◆ **Stored records**

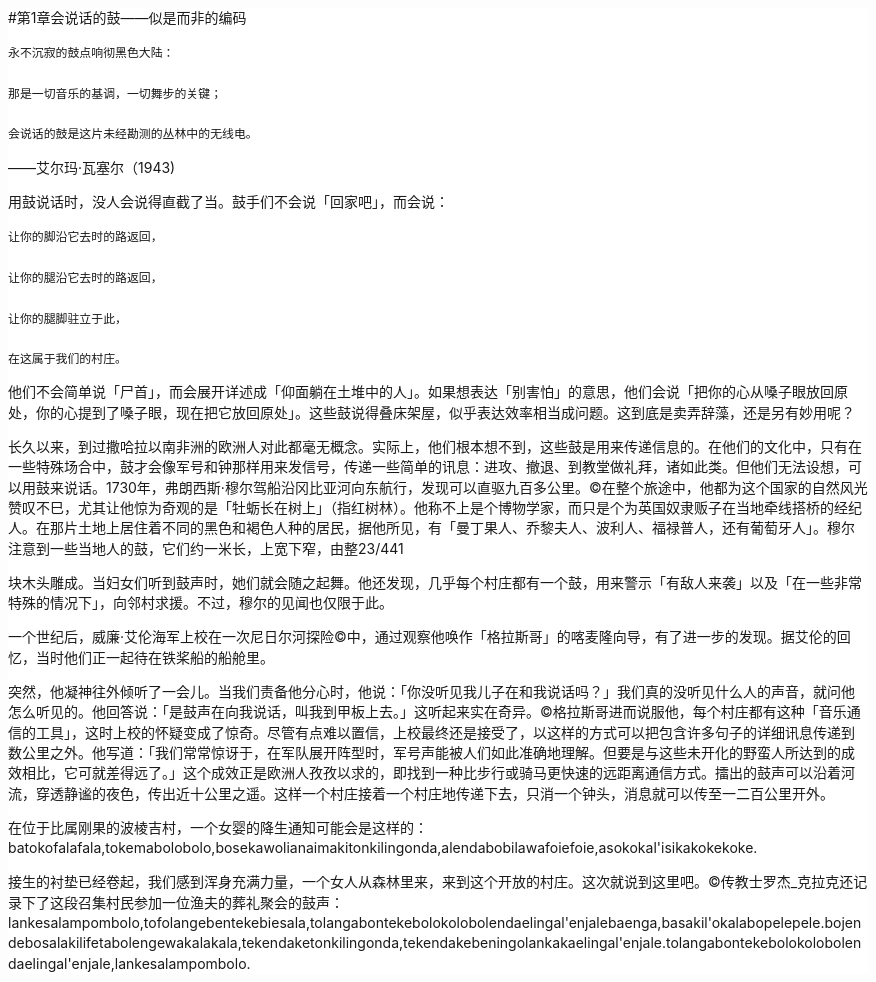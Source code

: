 #第1章会说话的鼓——似是而非的编码

```
永不沉寂的鼓点响彻黑色大陆：

那是一切音乐的基调，一切舞步的关键；

会说话的鼓是这片未经勘测的丛林中的无线电。
```

——艾尔玛·瓦塞尔（1943)

用鼓说话时，没人会说得直截了当。鼓手们不会说「回家吧」，而会说：

```
让你的脚沿它去时的路返回，

让你的腿沿它去时的路返回，

让你的腿脚驻立于此，

在这属于我们的村庄。
```

他们不会简单说「尸首」，而会展开详述成「仰面躺在土堆中的人」。如果想表达「别害怕」的意思，他们会说「把你的心从嗓子眼放回原处，你的心提到了嗓子眼，现在把它放回原处」。这些鼓说得叠床架屋，似乎表达效率相当成问题。这到底是卖弄辞藻，还是另有妙用呢？






长久以来，到过撒哈拉以南非洲的欧洲人对此都毫无概念。实际上，他们根本想不到，这些鼓是用来传递信息的。在他们的文化中，只有在一些特殊场合中，鼓才会像军号和钟那样用来发信号，传递一些简单的讯息：进攻、撤退、到教堂做礼拜，诸如此类。但他们无法设想，可以用鼓来说话。1730年，弗朗西斯·穆尔驾船沿冈比亚河向东航行，发现可以直驱九百多公里。©在整个旅途中，他都为这个国家的自然风光赞叹不巳，尤其让他惊为奇观的是「牡蛎长在树上」（指红树林）。他称不上是个博物学家，而只是个为英国奴隶贩子在当地牵线搭桥的经纪人。在那片土地上居住着不同的黑色和褐色人种的居民，据他所见，有「曼丁果人、乔黎夫人、波利人、福禄普人，还有葡萄牙人」。穆尔注意到一些当地人的鼓，它们约一米长，上宽下窄，由整23/441

块木头雕成。当妇女们听到鼓声时，她们就会随之起舞。他还发现，几乎每个村庄都有一个鼓，用来警示「有敌人来袭」以及「在一些非常特殊的情况下」，向邻村求援。不过，穆尔的见闻也仅限于此。



一个世纪后，威廉·艾伦海军上校在一次尼日尔河探险©中，通过观察他唤作「格拉斯哥」的喀麦隆向导，有了进一步的发现。据艾伦的回忆，当时他们正一起待在铁桨船的船舱里。



突然，他凝神往外倾听了一会儿。当我们责备他分心时，他说：「你没听见我儿子在和我说话吗？」我们真的没听见什么人的声音，就问他怎么听见的。他回答说：「是鼓声在向我说话，叫我到甲板上去。」这听起来实在奇异。©格拉斯哥进而说服他，每个村庄都有这种「音乐通信的工具」，这时上校的怀疑变成了惊奇。尽管有点难以置信，上校最终还是接受了，以这样的方式可以把包含许多句子的详细讯息传递到数公里之外。他写道：「我们常常惊讶于，在军队展开阵型时，军号声能被人们如此准确地理解。但要是与这些未开化的野蛮人所达到的成效相比，它可就差得远了。」这个成效正是欧洲人孜孜以求的，即找到一种比步行或骑马更快速的远距离通信方式。擂出的鼓声可以沿着河流，穿透静谧的夜色，传出近十公里之遥。这样一个村庄接着一个村庄地传递下去，只消一个钟头，消息就可以传至一二百公里开外。



在位于比属刚果的波棱吉村，一个女婴的降生通知可能会是这样的：batokofalafala,tokemabolobolo,bosekawolianaimakitonkilingonda,alendabobilawafoiefoie,asokokal'isikakokekoke.



接生的衬垫已经卷起，我们感到浑身充满力量，一个女人从森林里来，来到这个开放的村庄。这次就说到这里吧。©传教士罗杰_克拉克还记录下了这段召集村民参加一位渔夫的葬礼聚会的鼓声：lankesalampombolo,tofolangebentekebiesala,tolangabontekebolokolobolendaelingal'enjalebaenga,basakil'okalabopelepele.bojendebosalakilifetabolengewakalakala,tekendaketonkilingonda,tekendakebeningolankakaelingal'enjale.tolangabontekebolokolobolendaelingal'enjale,lankesalampombolo.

◆ **Task requirements**
Would you copy each line above exactly as given, dropping any images?

◆ **Output below**
Source code

: #第1章会说话的鼓——似是而非的编码

```
永不沉寂的鼓点响彻黑色大陆：

那是一切音乐的基调，一切舞步的关键；

会说话的鼓是这片未经勘测的丛林中的无线电。
```

——艾尔玛·瓦塞尔（1943)

用鼓说话时，没人会说得直截了当。鼓手们不会说「回家吧」，而会说：

```
让你的脚沿它去时的路返回，

让你的腿沿它去时的路返回，

让你的腿脚驻立于此，

在这属于我们的村庄。
```

他们不会简单说「尸首」，而会展开详述成「仰面躺在土堆中的人」。如果想表达「别害怕」的意思，他们会说「把你的心从嗓子眼放回原处，你的心提到了嗓子眼，现在把它放回原处」。这些鼓说得叠床架屋，似乎表达效率相当成问题。这到底是卖弄辞藻，还是另有妙用呢？






长久以来，到过撒哈拉以南非洲的欧洲人对此都毫无概念。实际上，他们根本想不到，这些鼓是用来传递信息的。在他们的文化中，只有在一些特殊场合中，鼓才会像军号和钟那样用来发信号，传递一些简单的讯息：进攻、撤退、到教堂做礼拜，诸如此类。但他们无法设想，可以用鼓来说话。1730年，弗朗西斯·穆尔驾船沿冈比亚河向东航行，发现可以直驱九百多公里。©在整个旅途中，他都为这个国家的自然风光赞叹不巳，尤其让他惊为奇观的是「牡蛎长在树上」（指红树林）。他称不上是个博物学家，而只是个为英国奴隶贩子在当地牵线搭桥的经纪人。在那片土地上居住着不同的黑色和褐色人种的居民，据他所见，有「曼丁果人、乔黎夫人、波利人、福禄普人，还有葡萄牙人」。穆尔注意到一些当地人的鼓，它们约一米长，上宽下窄，由整23/441

块木头雕成。当妇女们听到鼓声时，她们就会随之起舞。他还发现，几乎每个村庄都有一个鼓，用来警示「有敌人来袭」以及「在一些非常特殊的情况下」，向邻村求援。不过，穆尔的见闻也仅限于此。



一个世纪后，威廉·艾伦海军上校在一次尼日尔河探险©中，通过观察他唤作「格拉斯哥」的喀麦隆向导，有了进一步的发现。据艾伦的回忆，当时他们正一起待在铁桨船的船舱里。



突然，他凝神往外倾听了一会儿。当我们责备他分心时，他说：「你没听见我儿子在和我说话吗？」我们真的没听见什么人的声音，就问他怎么听见的。他回答说：「是鼓声在向我说话，叫我到甲板上去。」这听起来实在奇异。©格拉斯哥进而说服他，每个村庄都有这种「音乐通信的工具」，这时上校的怀疑变成了惊奇。尽管有点难以置信，上校最终还是接受了，以这样的方式可以把包含许多句子的详细讯息传递到数公里之外。他写道：「我们常常惊讶于，在军队展开阵型时，军号声能被人们如此准确地理解。但要是与这些未开化的野蛮人所达到的成效相比，它可就差得远了。」这个成效正是欧洲人孜孜以求的，即找到一种比步行或骑马更快速的远距离通信方式。擂出的鼓声可以沿着河流，穿透静谧的夜色，传出近十公里之遥。这样一个村庄接着一个村庄地传递下去，只消一个钟头，消息就可以传至一二百公里开外。



在位于比属刚果的波棱吉村，一个女婴的降生通知可能会是这样的：batokofalafala,tokemabolobolo,bosekawolianaimakitonkilingonda,alendabobilawafoiefoie,asokokal'isikakokekoke.



接生的衬垫已经卷起，我们感到浑身充满力量，一个女人从森林里来，来到这个开放的村庄。这次就说到这里吧。©传教士罗杰_克拉克还记录下了这段召集村民参加一位渔夫的葬礼聚会的鼓声：lankesalampombolo,tofolangebentekebiesala,tolangabontekebolokolobolendaelingal'enjalebaenga,basakil'okalabopelepele.bojendebosalakilifetabolengewakalakala,tekendaketonkilingonda,tekendakebeningolankakaelingal'enjale.tolangabontekebolokolobolendaelingal'enjale,lankesalampombolo.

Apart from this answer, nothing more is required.